Aminoglycosides are among the most commonly used antibiotics
worldwide. They are active against a wide range of Gram-negative bacteria, including Pseudomonas, Enterobacter,
Proteus, and Neisseria species. Because of their
effectiveness and the low rate of true resistance, aminoglycosides are
often considered the drug of choice to treat life-threatening
infections such as bacterial endocarditis, peritonitis, and sepsis, as
well as tuberculosis. Their relatively low costs make them attractive,
particularly in developing countries. The clinical importance of
aminoglycosides is likely to increase in the future due to the rapid
rise in pathogens resistant to other classes of antibiotics (1, 2).
The main obstacle in the clinical use of aminoglycosides is their
severe nephro- and ototoxicity. Aminoglycosides specifically accumulate
in epithelial cells of the renal proximal tubule and in hair cells of
the inner ear causing a variety of deleterious effects and eventual
cell death (3-9). In recent years, changes in treatment regimens such
as single daily dosing and monitoring procedures reduced the risk
associated with aminoglycoside therapy. Nevertheless, still up to 10%
of patients suffer from the toxic side effects of these antibiotics (1,
2).
When applied systemically, aminoglycosides remain largely inert. They
do not adhere to plasma proteins and are eliminated from the body
through glomerular filtration. After 24 h, 70-90% of the
antibiotic has been excreted into the urine. In general, the tissue
penetrance of aminoglycosides is low, with the exception of the renal
cortex that may absorb up to 5% of the compound. There,
aminoglycosides persist for a long time (half-life > 100 h)
causing renal damage (10).
Because the accumulation of aminoglycosides in epithelial cells of the
proximal tubules is the main factor determining their nephrotoxicity,
much attention had been focused on the identification of pathways
responsible for cellular aminoglycoside uptake. Fluid phase uptake,
adsorptive binding, and clearance by low affinity sites or
receptor-mediated endocytosis all have been held responsible for renal
aminoglycoside accumulation (7, 8). Among other pathways, megalin, an
endocytic receptor expressed on the apical surface of the proximal
tubular epithelium, has been implicated in renal aminoglycoside uptake
(11, 12).
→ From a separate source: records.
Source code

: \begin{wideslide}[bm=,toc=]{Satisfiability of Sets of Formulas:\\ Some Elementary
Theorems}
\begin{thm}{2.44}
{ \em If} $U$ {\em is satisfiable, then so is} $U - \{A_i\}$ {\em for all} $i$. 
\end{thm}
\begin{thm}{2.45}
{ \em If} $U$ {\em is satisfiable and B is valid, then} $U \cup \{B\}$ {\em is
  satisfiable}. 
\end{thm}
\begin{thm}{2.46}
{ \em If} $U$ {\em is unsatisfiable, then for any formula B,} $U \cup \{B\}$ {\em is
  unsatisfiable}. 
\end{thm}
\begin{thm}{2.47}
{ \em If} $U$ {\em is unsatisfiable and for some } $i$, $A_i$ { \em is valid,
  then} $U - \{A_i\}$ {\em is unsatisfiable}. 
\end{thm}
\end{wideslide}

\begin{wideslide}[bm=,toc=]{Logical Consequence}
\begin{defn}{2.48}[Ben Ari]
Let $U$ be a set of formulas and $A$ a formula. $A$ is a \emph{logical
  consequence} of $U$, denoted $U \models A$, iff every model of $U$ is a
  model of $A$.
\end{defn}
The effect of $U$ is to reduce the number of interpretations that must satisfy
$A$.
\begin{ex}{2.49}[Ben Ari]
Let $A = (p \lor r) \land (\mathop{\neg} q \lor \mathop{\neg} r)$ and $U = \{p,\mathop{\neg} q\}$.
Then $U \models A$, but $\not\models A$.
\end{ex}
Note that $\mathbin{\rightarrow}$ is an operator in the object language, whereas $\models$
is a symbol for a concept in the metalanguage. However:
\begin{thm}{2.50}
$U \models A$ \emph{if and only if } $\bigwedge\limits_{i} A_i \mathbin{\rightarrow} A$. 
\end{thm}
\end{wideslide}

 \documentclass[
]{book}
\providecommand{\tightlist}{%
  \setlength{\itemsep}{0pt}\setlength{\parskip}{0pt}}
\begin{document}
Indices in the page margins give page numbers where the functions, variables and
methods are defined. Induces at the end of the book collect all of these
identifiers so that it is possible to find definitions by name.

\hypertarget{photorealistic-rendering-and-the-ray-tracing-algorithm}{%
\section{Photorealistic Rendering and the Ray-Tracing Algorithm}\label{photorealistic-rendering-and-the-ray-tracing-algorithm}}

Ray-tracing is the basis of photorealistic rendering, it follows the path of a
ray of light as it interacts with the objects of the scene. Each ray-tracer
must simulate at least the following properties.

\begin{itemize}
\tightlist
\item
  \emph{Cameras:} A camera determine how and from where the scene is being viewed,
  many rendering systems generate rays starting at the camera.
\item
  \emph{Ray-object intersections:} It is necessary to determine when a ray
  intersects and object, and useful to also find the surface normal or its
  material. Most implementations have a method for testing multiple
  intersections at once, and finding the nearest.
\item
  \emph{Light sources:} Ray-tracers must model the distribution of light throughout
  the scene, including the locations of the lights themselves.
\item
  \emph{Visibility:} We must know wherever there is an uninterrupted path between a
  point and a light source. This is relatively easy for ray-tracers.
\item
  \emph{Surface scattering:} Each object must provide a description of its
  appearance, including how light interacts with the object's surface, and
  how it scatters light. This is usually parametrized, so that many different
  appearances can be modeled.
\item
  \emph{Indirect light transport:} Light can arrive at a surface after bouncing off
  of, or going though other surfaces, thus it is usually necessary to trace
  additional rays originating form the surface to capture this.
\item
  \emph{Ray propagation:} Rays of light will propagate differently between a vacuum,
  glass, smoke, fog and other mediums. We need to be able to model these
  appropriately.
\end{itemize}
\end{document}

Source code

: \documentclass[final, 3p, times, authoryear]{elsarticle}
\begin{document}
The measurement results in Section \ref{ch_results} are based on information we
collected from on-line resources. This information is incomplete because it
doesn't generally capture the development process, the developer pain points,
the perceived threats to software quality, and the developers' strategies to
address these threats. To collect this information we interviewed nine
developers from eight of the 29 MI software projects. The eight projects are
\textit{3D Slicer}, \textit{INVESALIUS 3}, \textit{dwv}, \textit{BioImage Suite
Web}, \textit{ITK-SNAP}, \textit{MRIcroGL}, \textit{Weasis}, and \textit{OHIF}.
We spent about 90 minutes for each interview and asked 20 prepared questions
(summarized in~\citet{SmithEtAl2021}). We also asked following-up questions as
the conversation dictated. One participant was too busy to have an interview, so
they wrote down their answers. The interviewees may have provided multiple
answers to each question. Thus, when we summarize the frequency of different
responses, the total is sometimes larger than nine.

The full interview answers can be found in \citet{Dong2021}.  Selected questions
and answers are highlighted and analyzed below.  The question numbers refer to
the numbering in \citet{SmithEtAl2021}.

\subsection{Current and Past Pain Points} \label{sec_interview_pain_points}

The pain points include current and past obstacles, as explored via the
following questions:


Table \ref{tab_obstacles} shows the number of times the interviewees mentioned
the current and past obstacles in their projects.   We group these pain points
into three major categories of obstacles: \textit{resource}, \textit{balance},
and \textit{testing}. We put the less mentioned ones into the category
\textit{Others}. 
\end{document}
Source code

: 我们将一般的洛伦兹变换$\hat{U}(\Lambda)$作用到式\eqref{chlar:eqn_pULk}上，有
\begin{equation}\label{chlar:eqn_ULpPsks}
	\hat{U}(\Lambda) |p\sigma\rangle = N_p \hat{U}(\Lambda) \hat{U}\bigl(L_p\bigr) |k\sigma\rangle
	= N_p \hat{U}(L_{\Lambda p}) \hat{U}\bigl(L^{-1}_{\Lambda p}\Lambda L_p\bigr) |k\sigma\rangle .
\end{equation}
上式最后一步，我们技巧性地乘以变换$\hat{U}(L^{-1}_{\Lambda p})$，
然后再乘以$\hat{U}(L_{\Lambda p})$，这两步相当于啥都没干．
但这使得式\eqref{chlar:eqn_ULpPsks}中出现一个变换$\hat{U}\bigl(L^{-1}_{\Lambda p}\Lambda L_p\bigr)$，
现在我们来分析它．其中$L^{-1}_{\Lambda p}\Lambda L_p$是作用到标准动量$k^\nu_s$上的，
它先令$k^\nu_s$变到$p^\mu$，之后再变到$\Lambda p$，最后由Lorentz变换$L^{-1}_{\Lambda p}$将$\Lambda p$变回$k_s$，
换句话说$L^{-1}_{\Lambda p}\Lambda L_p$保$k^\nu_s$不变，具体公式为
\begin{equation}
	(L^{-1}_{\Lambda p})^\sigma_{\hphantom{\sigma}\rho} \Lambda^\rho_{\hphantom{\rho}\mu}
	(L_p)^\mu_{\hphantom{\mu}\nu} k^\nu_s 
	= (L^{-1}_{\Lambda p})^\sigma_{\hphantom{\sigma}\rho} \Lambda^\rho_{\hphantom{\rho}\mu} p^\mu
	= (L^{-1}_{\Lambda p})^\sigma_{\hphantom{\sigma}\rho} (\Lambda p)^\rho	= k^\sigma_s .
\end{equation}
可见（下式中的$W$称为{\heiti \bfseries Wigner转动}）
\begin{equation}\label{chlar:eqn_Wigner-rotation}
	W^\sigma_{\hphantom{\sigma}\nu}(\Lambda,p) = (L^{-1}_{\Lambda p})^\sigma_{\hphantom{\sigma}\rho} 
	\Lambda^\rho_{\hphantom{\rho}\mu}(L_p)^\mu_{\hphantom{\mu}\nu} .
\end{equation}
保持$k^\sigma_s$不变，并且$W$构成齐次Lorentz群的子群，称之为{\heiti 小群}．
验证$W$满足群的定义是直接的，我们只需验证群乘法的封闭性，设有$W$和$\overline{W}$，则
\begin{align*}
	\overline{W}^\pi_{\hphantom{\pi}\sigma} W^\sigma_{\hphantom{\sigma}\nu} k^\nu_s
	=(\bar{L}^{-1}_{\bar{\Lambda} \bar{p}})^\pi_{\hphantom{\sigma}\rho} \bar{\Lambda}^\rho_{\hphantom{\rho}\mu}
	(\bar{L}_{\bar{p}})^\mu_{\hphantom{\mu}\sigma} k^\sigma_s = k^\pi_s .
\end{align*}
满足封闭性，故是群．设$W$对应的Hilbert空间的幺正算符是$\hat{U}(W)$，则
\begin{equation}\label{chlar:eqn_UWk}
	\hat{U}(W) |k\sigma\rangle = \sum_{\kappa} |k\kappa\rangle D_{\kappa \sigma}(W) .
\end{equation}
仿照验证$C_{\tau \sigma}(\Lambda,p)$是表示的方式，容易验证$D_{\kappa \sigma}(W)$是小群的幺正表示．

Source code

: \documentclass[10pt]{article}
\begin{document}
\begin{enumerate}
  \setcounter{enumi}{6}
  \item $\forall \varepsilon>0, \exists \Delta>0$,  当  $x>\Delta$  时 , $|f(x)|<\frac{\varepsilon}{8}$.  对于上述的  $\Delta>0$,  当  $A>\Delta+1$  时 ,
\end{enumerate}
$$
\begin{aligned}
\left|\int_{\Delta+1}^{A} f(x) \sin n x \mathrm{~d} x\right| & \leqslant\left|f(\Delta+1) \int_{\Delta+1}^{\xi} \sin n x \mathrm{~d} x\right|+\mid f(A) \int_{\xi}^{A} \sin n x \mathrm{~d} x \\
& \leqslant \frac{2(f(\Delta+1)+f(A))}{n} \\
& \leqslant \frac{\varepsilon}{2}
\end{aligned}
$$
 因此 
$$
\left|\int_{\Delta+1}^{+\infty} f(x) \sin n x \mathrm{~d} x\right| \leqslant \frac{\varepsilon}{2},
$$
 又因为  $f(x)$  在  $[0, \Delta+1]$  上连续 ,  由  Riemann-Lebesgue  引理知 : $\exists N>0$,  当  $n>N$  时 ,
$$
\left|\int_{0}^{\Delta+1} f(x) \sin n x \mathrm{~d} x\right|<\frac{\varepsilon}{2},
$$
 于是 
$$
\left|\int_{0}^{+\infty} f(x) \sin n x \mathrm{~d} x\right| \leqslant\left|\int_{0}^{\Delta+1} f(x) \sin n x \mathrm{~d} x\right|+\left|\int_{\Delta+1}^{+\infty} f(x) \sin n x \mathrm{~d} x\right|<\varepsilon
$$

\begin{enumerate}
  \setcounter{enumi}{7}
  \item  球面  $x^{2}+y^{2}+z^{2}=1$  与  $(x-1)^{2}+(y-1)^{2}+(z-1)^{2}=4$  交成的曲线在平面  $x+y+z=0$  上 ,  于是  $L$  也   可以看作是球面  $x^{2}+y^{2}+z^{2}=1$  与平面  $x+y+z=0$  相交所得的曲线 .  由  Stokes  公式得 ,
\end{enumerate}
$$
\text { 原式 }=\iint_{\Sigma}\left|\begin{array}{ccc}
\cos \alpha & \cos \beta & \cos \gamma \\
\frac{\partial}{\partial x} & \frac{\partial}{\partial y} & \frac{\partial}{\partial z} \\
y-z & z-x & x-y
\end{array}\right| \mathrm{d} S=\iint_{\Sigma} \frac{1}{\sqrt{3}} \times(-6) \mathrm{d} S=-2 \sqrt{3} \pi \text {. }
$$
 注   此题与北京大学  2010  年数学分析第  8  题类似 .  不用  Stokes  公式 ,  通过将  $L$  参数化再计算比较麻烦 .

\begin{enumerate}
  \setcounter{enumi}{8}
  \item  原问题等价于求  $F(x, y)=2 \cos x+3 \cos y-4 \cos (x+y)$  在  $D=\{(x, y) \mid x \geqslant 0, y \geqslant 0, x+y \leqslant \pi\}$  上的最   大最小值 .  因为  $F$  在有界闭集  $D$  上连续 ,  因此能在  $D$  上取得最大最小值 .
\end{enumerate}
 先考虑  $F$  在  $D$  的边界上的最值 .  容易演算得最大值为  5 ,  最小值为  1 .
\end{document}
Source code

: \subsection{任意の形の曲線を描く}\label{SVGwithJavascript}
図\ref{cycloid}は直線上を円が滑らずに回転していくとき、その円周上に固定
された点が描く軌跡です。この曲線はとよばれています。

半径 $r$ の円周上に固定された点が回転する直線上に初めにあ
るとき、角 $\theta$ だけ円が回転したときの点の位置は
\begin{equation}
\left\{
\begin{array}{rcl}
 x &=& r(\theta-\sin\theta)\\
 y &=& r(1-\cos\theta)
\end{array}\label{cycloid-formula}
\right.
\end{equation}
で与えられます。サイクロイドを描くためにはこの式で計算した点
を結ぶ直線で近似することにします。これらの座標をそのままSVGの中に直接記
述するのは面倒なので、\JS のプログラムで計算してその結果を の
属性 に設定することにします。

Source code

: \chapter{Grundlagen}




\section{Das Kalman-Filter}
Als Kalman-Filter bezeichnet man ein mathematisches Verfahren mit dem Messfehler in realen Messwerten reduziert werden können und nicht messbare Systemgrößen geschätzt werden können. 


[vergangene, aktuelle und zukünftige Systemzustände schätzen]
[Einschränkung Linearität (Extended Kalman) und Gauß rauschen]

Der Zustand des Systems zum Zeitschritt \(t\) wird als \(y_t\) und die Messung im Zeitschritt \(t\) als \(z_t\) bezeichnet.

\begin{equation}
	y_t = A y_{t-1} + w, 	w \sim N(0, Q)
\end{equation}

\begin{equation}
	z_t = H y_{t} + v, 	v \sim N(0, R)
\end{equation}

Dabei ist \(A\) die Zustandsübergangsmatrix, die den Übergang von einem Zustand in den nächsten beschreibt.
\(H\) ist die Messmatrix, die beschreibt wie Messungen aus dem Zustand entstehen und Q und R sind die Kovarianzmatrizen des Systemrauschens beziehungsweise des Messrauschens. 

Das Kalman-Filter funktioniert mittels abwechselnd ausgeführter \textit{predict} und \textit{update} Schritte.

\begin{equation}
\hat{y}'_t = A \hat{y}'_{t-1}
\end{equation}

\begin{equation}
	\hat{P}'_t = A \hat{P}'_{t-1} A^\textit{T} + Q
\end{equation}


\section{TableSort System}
Megalin constitutes the main endocytic pathway for clearance
of low molecular weight plasma proteins from the glomerular filtrate
(13). In megalin-deficient mice, lack of this uptake pathway results in
tubular resorption deficiency and low molecular weight proteinuria
(14). Physiological ligands taken up by megalin include insulin (15),
transthyretin (16), and carriers for lipophilic vitamins, the vitamin
D-binding protein (17) and the retinol-binding protein (18).
Besides the uptake of filtered plasma proteins, megalin may also be
responsible for the clearance of xenobiotic compounds from the primary
urine. In particular, polybasic substances such as aminoglycosides may
interact with abundant negative charges on the extracellular receptor
domain thereby gaining entrance to proximal tubular cells (11). Several
studies in the rat, an animal model of aminoglycoside-induced
nephrotoxicity, have addressed a possible role of megalin in renal
aminoglycoside uptake. Moestrup et al. (11) used a
specific megalin antagonist, the receptor-associated protein
(RAP),1 to block the activity
of the receptor in perfused rat proximal tubules. Inhibition of megalin
reduced the clearance of gentamicin by ~20% (11). Nagai et
al. (19) analyzed the aminoglycoside clearance in rats treated
with maleate. This substance causes shedding of megalin from the
brush-border surface, thus impairing receptor-mediated ligand uptake.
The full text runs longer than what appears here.